Logo que pronunciei estas palavras, senti um arrepio de enregelar-me o coração. Já conhecia aqueles acessos de perversidade ( cuja a natureza tive dificuldade em explicar) e lembrava-me bem de que em nenhuma ocasião me fora possível resistir a eles com êxito. E agora minha própria e casual auto-sugestão de que poderia ser bastante tolo para confessar o assassínio de que me tornara culpado me enfrentava como se fosse o autêntico fantasma daquele a quem eu havia assinado a acenar-me com a morte.
A princípio fiz um esforço para afastar da alma semelhante pesadelo.

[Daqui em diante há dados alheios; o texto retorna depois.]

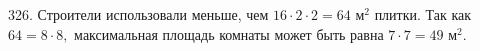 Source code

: 326. Строители использовали меньше, чем $16\cdot2\cdot2=64\text{ м}^2$ плитки. Так как $64=8\cdot8,$ максимальная площадь комнаты может быть равна $7\cdot7=49\text{ м}^2.$\\
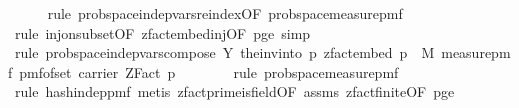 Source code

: \begin{isabellebody}
\ \ \ \ \isamarkupfalse%
\ {\isacharparenleft}{\kern0pt}rule\ prob{\isacharunderscore}{\kern0pt}space{\isachardot}{\kern0pt}indep{\isacharunderscore}{\kern0pt}vars{\isacharunderscore}{\kern0pt}reindex{\isacharbrackleft}{\kern0pt}OF\ prob{\isacharunderscore}{\kern0pt}space{\isacharunderscore}{\kern0pt}measure{\isacharunderscore}{\kern0pt}pmf{\isacharbrackright}{\kern0pt}{\isacharparenright}{\kern0pt}\isanewline
\ \ \ \ \ \isamarkupfalse%
\ {\isacharparenleft}{\kern0pt}rule\ inj{\isacharunderscore}{\kern0pt}on{\isacharunderscore}{\kern0pt}subset{\isacharbrackleft}{\kern0pt}OF\ zfact{\isacharunderscore}{\kern0pt}embed{\isacharunderscore}{\kern0pt}inj{\isacharbrackleft}{\kern0pt}OF\ p{\isacharunderscore}{\kern0pt}ge{\isacharunderscore}{\kern0pt}{}{\isacharbrackright}{\kern0pt}{\isacharbrackright}{\kern0pt}{\isacharcomma}{\kern0pt}\ simp{\isacharparenright}{\kern0pt}\isanewline
\ \ \ \ \isamarkupfalse%
\ {\isacharparenleft}{\kern0pt}rule\ prob{\isacharunderscore}{\kern0pt}space{\isachardot}{\kern0pt}indep{\isacharunderscore}{\kern0pt}vars{\isacharunderscore}{\kern0pt}compose{}{\isacharbrackleft}{\kern0pt}\ Y{\isacharequal}{\kern0pt}{\isachardoublequoteopen}{\isasymlambda}{\isacharunderscore}{\kern0pt}{\isachardot}{\kern0pt}\ the{\isacharunderscore}{\kern0pt}inv{\isacharunderscore}{\kern0pt}into\ {\isacharbraceleft}{\kern0pt}{}{\isachardot}{\kern0pt}{\isachardot}{\kern0pt}{\isacharless}{\kern0pt}p{\isacharbraceright}{\kern0pt}\ {\isacharparenleft}{\kern0pt}zfact{\isacharunderscore}{\kern0pt}embed\ p{\isacharparenright}{\kern0pt}{\isachardoublequoteclose}\ \ M{\isacharprime}{\kern0pt}{\isacharequal}{\kern0pt}{\isachardoublequoteopen}{\isasymlambda}{\isacharunderscore}{\kern0pt}{\isachardot}{\kern0pt}\ measure{\isacharunderscore}{\kern0pt}pmf\ {\isacharparenleft}{\kern0pt}pmf{\isacharunderscore}{\kern0pt}of{\isacharunderscore}{\kern0pt}set\ {\isacharparenleft}{\kern0pt}carrier\ {\isacharparenleft}{\kern0pt}ZFact\ p{\isacharparenright}{\kern0pt}{\isacharparenright}{\kern0pt}{\isacharparenright}{\kern0pt}{\isachardoublequoteclose}{\isacharbrackright}{\kern0pt}{\isacharparenright}{\kern0pt}\isanewline
\ \ \ \ \ \ \isamarkupfalse%
\ {\isacharparenleft}{\kern0pt}rule\ prob{\isacharunderscore}{\kern0pt}space{\isacharunderscore}{\kern0pt}measure{\isacharunderscore}{\kern0pt}pmf{\isacharparenright}{\kern0pt}\isanewline
\ \ \ \ \ \isamarkupfalse%
\ {\isacharparenleft}{\kern0pt}rule\ hash{\isacharunderscore}{\kern0pt}indep{\isacharunderscore}{\kern0pt}pmf{\isacharcomma}{\kern0pt}\ metis\ zfact{\isacharunderscore}{\kern0pt}prime{\isacharunderscore}{\kern0pt}is{\isacharunderscore}{\kern0pt}field{\isacharbrackleft}{\kern0pt}OF\ assms{\isacharparenleft}{\kern0pt}{}{\isacharparenright}{\kern0pt}{\isacharbrackright}{\kern0pt}\ zfact{\isacharunderscore}{\kern0pt}finite{\isacharbrackleft}{\kern0pt}OF\ p{\isacharunderscore}{\kern0pt}ge{\isacharunderscore}{\kern0pt}{}{\isacharbrackright}{\kern0pt}{\isacharparenright}{\kern0pt}\isanewline

\end{isabellebody}
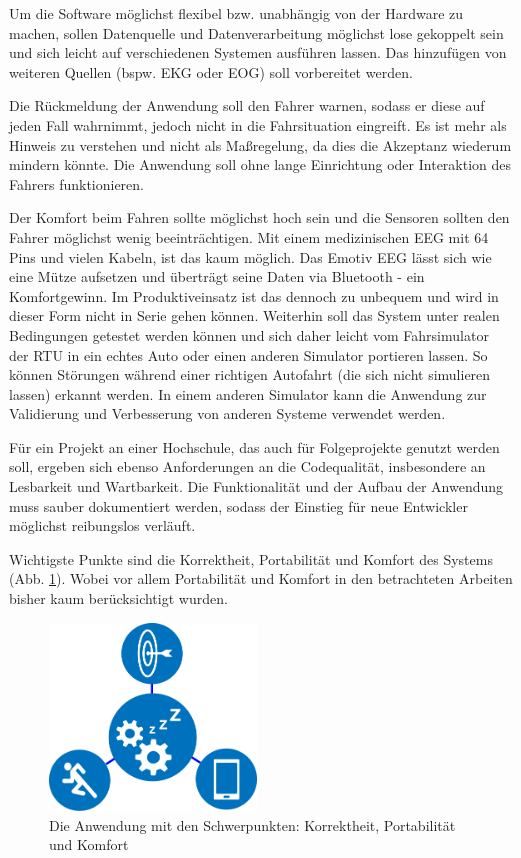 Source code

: Um die Software möglichst flexibel bzw. unabhängig von der Hardware zu machen, sollen Datenquelle und Datenverarbeitung möglichst lose gekoppelt sein und sich leicht auf verschiedenen Systemen ausführen lassen. Das hinzufügen von weiteren Quellen (bspw. EKG oder EOG) soll vorbereitet werden.

Die Rückmeldung der Anwendung soll den Fahrer warnen, sodass er diese auf jeden Fall wahrnimmt, jedoch nicht in die Fahrsituation eingreift. Es ist mehr als Hinweis zu verstehen und nicht als Maßregelung, da dies die Akzeptanz wiederum mindern könnte. Die Anwendung soll ohne lange Einrichtung oder Interaktion des Fahrers funktionieren.

Der Komfort beim Fahren sollte möglichst hoch sein und die Sensoren sollten den Fahrer möglichst wenig beeinträchtigen. Mit einem medizinischen EEG mit 64 Pins und vielen Kabeln, ist das kaum möglich. Das Emotiv EEG lässt sich wie eine Mütze aufsetzen und überträgt seine Daten via Bluetooth - ein Komfortgewinn. Im Produktiveinsatz ist das dennoch zu unbequem und wird in dieser Form nicht in Serie gehen können.
Weiterhin soll das System unter realen Bedingungen getestet werden können und sich daher leicht vom Fahrsimulator der \acl{RTU} in ein echtes Auto oder einen anderen Simulator portieren lassen. So können Störungen während einer richtigen Autofahrt (die sich nicht simulieren lassen) erkannt werden. In einem anderen Simulator kann die Anwendung zur Validierung und Verbesserung von anderen Systeme verwendet werden.

Für ein Projekt an einer Hochschule, das auch für Folgeprojekte genutzt werden soll, ergeben sich ebenso Anforderungen an die Codequalität, insbesondere an Lesbarkeit und Wartbarkeit. Die Funktionalität und der Aufbau der Anwendung muss sauber dokumentiert werden, sodass der Einstieg für neue Entwickler möglichst reibungslos verläuft.

Wichtigste Punkte sind die Korrektheit, Portabilität und Komfort des Systems (Abb. \ref{fig:emphasis}). Wobei vor allem Portabilität und Komfort in den betrachteten Arbeiten bisher kaum berücksichtigt wurden.

\begin{figure}[h] 
  \begin{center}
    \includegraphics[width=5.5cm]{img/all}
    \caption[Schwerpuntke der Anwendung]{Die Anwendung mit den Schwerpunkten: Korrektheit, Portabilität und Komfort \label{fig:emphasis}}
  \end{center}
\end{figure}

Caminhei mais apressadamente, mais depressa ainda... pus-me por fim a correr. Sentia um desejo enlouquecedor de gritar bem alto. Cada onda sucessiva de pensamento me acabrunhava com novos horrores, porque, ai!, eu bem compreendia, muito bem mesmo, que , na minha situação, pensar era estar perdido. Acelerei ainda mais a minha carreira. Saltava como um louco pelas ruas cheias de gente. Por fim a populaça alvoroçou-se e pôs-se a perseguir-me. Senti então que minha sorte estava consumada. Se tivesse podido arrancar a minha língua, tê-lo-ia feito, mas uma voz rude ressoou em meus ouvidos e uma mão ainda mais rude agarrou-me pelo ombro. Voltei-me, resfolegante. Durante um momento senti todos os transes da sufocação. Tornei-me cego, surdo e atordoado; e depois, creio que algum demônio invisível bateu-me nas costas com a larga palma O segredo há tanto tempo retido irrompeu de minha alma. Dizem que me exprimi com perfeita clareza, embora com assinada ênfase e apaixonada precipitação, como se temesse uma interrupção antes de concluir as frases breves mas repletas de importância que me entregavam ao carrasco e ao inferno.
Tendo relatado tudo quanto era preciso para a plena prova judicial; desmaiei. Que me resta a dizer? Hoje suporto estas cadeias e estou aqui! Amanhã estarei livre de ferros! Mas onde?